*WHAT IS REQUIRED*
For each line below with the word "Kubernetes", write out a copy.

Saved entries
○ ○ ○ ○ ○

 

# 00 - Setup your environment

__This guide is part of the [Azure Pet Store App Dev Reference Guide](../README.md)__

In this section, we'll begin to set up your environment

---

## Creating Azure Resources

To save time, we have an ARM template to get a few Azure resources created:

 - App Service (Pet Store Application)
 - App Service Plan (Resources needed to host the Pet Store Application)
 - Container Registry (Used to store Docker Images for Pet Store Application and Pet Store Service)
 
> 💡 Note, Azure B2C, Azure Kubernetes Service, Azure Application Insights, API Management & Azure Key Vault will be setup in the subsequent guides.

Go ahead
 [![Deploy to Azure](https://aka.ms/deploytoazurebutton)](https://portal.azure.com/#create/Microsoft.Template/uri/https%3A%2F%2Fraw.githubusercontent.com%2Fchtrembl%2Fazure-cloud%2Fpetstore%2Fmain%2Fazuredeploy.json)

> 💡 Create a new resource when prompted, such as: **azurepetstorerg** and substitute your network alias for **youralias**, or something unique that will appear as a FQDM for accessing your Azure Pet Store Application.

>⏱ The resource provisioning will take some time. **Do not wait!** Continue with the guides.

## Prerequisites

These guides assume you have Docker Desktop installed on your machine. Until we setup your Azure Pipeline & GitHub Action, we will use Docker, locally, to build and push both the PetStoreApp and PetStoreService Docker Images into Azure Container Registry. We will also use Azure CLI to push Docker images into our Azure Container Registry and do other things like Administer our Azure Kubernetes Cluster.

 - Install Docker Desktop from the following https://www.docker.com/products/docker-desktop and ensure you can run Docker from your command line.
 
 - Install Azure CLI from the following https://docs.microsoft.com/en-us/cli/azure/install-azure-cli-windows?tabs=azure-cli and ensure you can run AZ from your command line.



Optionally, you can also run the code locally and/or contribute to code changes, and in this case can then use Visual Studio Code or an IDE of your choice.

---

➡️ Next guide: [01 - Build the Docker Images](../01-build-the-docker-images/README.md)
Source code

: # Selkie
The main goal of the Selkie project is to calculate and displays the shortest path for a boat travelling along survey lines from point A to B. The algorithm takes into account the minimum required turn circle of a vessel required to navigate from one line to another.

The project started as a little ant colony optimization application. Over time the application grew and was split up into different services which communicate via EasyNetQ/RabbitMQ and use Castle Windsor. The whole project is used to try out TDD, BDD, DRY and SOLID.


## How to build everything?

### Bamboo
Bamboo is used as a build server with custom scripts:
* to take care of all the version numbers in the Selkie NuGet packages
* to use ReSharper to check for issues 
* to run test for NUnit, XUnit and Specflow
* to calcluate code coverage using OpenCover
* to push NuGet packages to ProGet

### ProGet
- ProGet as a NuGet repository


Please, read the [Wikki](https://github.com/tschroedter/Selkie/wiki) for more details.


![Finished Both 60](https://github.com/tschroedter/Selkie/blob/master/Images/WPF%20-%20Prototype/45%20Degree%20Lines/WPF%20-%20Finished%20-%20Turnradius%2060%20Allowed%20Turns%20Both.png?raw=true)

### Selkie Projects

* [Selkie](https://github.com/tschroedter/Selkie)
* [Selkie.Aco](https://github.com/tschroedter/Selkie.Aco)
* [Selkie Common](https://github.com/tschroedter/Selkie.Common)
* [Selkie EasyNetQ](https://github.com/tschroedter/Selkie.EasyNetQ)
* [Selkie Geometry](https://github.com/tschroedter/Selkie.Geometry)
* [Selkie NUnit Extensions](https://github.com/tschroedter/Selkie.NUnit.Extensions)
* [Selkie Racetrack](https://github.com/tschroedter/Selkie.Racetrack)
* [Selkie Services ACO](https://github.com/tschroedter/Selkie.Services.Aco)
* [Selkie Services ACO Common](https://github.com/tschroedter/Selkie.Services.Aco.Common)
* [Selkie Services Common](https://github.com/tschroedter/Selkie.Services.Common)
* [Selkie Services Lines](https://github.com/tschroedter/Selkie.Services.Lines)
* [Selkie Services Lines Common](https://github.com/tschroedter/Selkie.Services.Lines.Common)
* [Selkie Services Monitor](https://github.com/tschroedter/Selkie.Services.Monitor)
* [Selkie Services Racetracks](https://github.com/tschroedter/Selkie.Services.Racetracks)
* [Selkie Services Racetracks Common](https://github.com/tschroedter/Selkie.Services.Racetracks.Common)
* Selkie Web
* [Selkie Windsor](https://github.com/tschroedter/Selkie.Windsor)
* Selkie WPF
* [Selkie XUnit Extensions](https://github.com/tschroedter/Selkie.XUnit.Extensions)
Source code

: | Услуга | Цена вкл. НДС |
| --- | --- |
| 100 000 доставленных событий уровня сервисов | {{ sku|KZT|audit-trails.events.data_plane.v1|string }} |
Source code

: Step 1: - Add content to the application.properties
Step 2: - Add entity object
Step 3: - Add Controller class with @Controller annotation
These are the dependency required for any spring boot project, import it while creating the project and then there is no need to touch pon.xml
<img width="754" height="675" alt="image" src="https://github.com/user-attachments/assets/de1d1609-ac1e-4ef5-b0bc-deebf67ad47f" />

○ ○ ○ ○ ○

*RESPONSE TO THIS TASK*
> 💡 Note, Azure B2C, Azure Kubernetes Service, Azure Application Insights, API Management & Azure Key Vault will be setup in the subsequent guides.
These guides assume you have Docker Desktop installed on your machine. Until we setup your Azure Pipeline & GitHub Action, we will use Docker, locally, to build and push both the PetStoreApp and PetStoreService Docker Images into Azure Container Registry. We will also use Azure CLI to push Docker images into our Azure Container Registry and do other things like Administer our Azure Kubernetes Cluster.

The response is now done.